• **What this task involves**
In the entries that follow, the line with "### Code Conventions" opens the range and the line with "- PyPDF2 for" closes it; repeat that range exactly, both lines included.

**** Data provided ****

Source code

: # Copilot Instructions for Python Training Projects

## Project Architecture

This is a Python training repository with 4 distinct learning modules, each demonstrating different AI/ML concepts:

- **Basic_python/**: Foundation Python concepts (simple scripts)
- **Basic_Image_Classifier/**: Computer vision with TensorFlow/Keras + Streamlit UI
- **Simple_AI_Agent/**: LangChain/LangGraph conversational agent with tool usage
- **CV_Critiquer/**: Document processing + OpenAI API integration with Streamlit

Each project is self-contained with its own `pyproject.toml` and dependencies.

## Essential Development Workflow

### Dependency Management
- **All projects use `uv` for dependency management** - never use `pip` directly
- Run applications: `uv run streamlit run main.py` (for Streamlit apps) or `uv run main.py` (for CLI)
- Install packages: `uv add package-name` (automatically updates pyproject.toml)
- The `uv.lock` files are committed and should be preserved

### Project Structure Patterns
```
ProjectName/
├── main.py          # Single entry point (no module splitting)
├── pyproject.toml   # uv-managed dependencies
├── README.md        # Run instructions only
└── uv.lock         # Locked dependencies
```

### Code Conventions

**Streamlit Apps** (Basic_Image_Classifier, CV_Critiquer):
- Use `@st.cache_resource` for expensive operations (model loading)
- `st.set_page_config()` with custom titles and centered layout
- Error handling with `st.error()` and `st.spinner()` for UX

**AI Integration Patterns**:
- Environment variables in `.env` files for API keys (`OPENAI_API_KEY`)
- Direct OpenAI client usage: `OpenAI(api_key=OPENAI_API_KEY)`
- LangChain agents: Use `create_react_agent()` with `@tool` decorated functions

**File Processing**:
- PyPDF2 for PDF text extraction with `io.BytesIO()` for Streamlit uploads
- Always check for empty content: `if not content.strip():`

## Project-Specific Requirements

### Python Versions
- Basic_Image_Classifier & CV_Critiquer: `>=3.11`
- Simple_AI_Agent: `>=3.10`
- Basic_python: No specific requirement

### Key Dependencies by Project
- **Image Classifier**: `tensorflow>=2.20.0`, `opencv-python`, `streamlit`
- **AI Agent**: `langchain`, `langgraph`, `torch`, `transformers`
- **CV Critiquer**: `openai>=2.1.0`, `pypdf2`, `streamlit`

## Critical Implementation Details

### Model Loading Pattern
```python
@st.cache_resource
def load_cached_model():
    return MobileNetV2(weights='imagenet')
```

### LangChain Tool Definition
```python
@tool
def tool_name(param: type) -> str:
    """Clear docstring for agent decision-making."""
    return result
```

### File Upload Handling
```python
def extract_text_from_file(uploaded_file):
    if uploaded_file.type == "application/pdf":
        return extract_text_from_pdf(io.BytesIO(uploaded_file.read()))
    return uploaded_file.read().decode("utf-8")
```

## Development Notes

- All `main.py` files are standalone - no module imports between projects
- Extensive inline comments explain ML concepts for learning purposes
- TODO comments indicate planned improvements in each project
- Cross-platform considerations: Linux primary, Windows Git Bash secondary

****

• **Solution for this problem**
### Code Conventions

**Streamlit Apps** (Basic_Image_Classifier, CV_Critiquer):
- Use `@st.cache_resource` for expensive operations (model loading)
- `st.set_page_config()` with custom titles and centered layout
- Error handling with `st.error()` and `st.spinner()` for UX

**AI Integration Patterns**:
- Environment variables in `.env` files for API keys (`OPENAI_API_KEY`)
- Direct OpenAI client usage: `OpenAI(api_key=OPENAI_API_KEY)`
- LangChain agents: Use `create_react_agent()` with `@tool` decorated functions

**File Processing**:
- PyPDF2 for PDF text extraction with `io.BytesIO()` for Streamlit uploads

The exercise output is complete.